Nice Jewish professional chef, Jake Cohen, always had a love for cooking. Rushing home every day as a teenager to watch “Barefoot Contessa,” the Ashkenazi foodie eventually took his hobby and turned it into a profession. He studied at the Culinary Institute of America, worked in test kitchens and restaurants around New York and eventually started contributing to dozens of food publications, including TastingTable.com, Time Out New York and The Feedfeed, where he is the editorial and test kitchen director.

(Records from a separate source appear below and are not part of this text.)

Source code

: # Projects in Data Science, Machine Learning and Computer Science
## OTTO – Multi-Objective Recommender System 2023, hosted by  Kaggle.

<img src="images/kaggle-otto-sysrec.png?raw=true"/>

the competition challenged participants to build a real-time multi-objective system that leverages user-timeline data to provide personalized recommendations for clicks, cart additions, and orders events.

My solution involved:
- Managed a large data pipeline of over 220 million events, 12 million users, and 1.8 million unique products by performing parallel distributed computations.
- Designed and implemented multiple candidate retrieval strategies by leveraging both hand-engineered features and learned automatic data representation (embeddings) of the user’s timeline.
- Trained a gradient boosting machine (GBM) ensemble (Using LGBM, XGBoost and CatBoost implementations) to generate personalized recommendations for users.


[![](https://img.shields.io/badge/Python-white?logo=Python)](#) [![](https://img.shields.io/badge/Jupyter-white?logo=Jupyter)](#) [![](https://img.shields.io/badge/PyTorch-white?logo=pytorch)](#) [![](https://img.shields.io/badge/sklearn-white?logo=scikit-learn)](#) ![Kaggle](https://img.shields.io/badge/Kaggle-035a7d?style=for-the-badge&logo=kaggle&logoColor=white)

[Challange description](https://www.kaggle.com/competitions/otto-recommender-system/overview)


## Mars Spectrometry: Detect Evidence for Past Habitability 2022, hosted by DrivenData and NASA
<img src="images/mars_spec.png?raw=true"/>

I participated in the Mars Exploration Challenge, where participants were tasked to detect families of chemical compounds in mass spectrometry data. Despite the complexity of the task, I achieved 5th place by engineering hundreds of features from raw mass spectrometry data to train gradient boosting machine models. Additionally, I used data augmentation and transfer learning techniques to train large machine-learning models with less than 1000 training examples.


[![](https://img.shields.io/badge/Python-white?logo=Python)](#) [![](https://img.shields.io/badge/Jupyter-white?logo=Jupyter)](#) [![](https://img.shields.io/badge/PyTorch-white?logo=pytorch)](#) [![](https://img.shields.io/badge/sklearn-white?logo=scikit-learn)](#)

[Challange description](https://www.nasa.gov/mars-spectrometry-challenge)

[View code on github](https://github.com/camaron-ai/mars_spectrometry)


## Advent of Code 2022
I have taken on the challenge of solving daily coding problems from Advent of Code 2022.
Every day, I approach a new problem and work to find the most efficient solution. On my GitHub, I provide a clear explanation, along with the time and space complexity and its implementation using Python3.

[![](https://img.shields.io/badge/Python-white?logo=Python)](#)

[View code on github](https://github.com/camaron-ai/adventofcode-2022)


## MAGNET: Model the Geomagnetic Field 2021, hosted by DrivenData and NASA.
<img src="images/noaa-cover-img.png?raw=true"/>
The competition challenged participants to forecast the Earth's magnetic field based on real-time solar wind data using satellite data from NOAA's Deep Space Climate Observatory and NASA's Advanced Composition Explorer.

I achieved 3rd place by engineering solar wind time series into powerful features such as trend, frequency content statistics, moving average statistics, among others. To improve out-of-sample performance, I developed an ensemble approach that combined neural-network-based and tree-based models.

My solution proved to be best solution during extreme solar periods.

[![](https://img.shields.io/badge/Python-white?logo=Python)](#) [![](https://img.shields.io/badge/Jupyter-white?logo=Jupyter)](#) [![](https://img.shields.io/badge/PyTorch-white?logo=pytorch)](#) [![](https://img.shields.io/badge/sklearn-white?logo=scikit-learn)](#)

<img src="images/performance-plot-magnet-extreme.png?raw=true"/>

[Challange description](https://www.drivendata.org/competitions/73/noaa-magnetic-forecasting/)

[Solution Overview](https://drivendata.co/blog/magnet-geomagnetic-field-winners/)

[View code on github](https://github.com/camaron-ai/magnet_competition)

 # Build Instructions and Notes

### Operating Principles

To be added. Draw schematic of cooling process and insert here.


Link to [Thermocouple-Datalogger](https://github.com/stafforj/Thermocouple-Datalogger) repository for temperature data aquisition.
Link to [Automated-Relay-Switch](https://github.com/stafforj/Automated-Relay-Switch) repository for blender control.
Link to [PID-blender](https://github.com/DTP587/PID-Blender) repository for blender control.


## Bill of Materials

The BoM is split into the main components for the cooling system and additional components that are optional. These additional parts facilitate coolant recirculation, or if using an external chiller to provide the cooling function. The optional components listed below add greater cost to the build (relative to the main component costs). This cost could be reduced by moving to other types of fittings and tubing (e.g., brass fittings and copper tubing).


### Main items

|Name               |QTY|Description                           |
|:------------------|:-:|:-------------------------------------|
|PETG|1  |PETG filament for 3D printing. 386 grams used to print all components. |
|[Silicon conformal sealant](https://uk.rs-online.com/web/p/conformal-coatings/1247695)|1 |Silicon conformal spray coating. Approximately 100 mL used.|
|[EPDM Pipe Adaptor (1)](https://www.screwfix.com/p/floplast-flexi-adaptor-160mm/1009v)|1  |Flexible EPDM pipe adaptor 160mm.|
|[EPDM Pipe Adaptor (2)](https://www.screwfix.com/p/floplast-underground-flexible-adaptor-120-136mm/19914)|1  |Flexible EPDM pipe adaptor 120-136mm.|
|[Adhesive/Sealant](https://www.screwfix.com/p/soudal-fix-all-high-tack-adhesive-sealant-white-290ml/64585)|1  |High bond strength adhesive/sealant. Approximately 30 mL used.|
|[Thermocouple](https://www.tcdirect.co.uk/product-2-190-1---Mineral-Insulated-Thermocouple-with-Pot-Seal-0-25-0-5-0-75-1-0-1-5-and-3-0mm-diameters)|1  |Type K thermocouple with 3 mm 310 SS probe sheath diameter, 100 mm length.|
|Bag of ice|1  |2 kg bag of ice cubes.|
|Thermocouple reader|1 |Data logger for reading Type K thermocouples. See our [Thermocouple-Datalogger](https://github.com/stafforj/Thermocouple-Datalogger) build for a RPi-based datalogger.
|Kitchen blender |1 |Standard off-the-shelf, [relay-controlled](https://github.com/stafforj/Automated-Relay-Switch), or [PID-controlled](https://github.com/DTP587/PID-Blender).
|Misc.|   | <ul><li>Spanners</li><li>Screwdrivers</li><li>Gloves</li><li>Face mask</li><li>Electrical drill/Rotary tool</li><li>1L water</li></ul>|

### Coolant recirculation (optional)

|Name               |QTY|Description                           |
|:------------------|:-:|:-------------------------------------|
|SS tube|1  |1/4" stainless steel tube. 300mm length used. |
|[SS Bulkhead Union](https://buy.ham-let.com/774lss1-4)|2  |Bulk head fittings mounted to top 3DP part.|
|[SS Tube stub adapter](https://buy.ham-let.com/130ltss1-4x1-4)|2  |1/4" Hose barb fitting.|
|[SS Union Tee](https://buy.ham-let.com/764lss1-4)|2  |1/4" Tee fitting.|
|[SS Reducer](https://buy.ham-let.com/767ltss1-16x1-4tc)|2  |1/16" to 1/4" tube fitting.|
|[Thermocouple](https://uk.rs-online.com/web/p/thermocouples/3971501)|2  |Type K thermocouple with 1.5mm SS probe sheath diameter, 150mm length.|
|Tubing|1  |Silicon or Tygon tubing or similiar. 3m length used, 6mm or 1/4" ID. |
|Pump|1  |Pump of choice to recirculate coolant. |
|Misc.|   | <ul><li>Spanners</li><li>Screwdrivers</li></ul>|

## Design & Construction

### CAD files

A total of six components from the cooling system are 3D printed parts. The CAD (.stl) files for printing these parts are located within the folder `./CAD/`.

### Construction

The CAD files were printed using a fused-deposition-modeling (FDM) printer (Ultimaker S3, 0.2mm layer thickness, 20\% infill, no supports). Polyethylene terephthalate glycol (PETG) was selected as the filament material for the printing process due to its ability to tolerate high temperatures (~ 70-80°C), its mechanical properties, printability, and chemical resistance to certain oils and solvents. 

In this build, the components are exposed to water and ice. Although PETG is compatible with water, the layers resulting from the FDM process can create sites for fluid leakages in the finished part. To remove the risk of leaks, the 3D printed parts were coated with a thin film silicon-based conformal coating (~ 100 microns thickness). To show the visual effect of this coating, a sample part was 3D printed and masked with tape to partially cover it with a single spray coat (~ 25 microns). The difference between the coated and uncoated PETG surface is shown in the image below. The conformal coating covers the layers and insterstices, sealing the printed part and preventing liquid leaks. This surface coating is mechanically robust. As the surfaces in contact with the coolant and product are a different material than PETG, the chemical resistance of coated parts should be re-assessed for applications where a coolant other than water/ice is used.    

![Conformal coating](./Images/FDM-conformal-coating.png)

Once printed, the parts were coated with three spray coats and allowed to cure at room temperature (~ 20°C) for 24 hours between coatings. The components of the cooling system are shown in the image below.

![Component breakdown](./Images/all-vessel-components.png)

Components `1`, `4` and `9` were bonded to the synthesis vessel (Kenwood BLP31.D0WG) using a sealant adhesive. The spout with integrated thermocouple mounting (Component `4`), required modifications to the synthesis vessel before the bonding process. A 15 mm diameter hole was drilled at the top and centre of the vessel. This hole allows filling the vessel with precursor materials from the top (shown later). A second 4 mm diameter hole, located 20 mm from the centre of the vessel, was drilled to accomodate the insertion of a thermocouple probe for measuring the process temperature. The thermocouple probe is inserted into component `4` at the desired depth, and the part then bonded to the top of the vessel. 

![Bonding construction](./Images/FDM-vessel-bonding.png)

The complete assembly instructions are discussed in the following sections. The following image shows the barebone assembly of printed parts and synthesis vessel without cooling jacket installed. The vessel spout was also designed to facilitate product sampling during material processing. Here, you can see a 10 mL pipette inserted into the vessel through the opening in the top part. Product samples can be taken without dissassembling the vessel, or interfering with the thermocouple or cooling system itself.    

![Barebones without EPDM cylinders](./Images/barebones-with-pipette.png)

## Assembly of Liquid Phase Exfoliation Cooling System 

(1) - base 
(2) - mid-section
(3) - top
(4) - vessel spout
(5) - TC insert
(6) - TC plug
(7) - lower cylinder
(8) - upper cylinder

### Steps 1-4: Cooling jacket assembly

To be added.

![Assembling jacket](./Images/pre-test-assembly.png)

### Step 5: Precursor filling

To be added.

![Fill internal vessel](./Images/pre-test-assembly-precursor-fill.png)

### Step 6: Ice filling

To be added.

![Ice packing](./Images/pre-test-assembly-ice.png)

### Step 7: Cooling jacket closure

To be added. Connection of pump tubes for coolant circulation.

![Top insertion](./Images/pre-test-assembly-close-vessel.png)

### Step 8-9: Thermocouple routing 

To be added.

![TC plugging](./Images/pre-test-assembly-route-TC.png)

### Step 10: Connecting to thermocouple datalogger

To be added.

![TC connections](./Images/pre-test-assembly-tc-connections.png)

Then Cohen met his Persian-Iraqi husband, Alex Shapiro, whose traditions, family stories and recipes flipped everything Cohen knew about Jewish cooking on its head.

“[Alex] had never heard of babka or gefilte fish,” Cohen said. “All of a sudden, I realized Jewish food cannot be defined by one section of a Jewish community… It completely shook up everything I knew about food in a secular sense. It made me reevaluate what that meant as a Jew struggling with identity. We began to explore that through Shabbat.”

Every Friday night, Cohen and Shapiro celebrated Shabbat by merging Persian and Ashkenazi traditions — all while sharing their journey on Instagram. Cohen introduced Ashkenazi delicacies to Shapiro and whipped up dishes he grew up eating that were new to Cohen’s palate. Cohen also started inviting friends over to his home for Shabbat dinners. Their home became a space that was conducive for modern Jewish ritual.

“It naturally became this queer love story all surrounding Jewish food, and that’s what excites me and that’s what I fell in love with,” Cohen said. The two have now been married for two years.

The couple’s weekly Shabbats led to Cohen creating his first cookbook. “Jew-ish: Reinvented Recipes From a Modern Mensch,” out everywhere on March 9, is part cookbook, part family memoir and part celebration of Jewish heritage and the differences in cooking techniques that make “Jewish food” broad and exciting.

Courtesy of Jake Cohen

In Cohen’s cookbook, you’ll find recipes for Cacio e Pepe Rugelach, Sabich Bagel Sandwiches, Latke Tahdigs, Buffalo Chicken Tahchin and Matzo Tiramisu. Within every recipe is a documented and preserved family history of the recipe’s origins. Cohen said that although “there’s nothing wrong with a recipe that comes out of my head — and some of those are my best recipes” — it’s the family recipes that have survived the Holocaust, religious persecution and relocation that resonate deeply with him.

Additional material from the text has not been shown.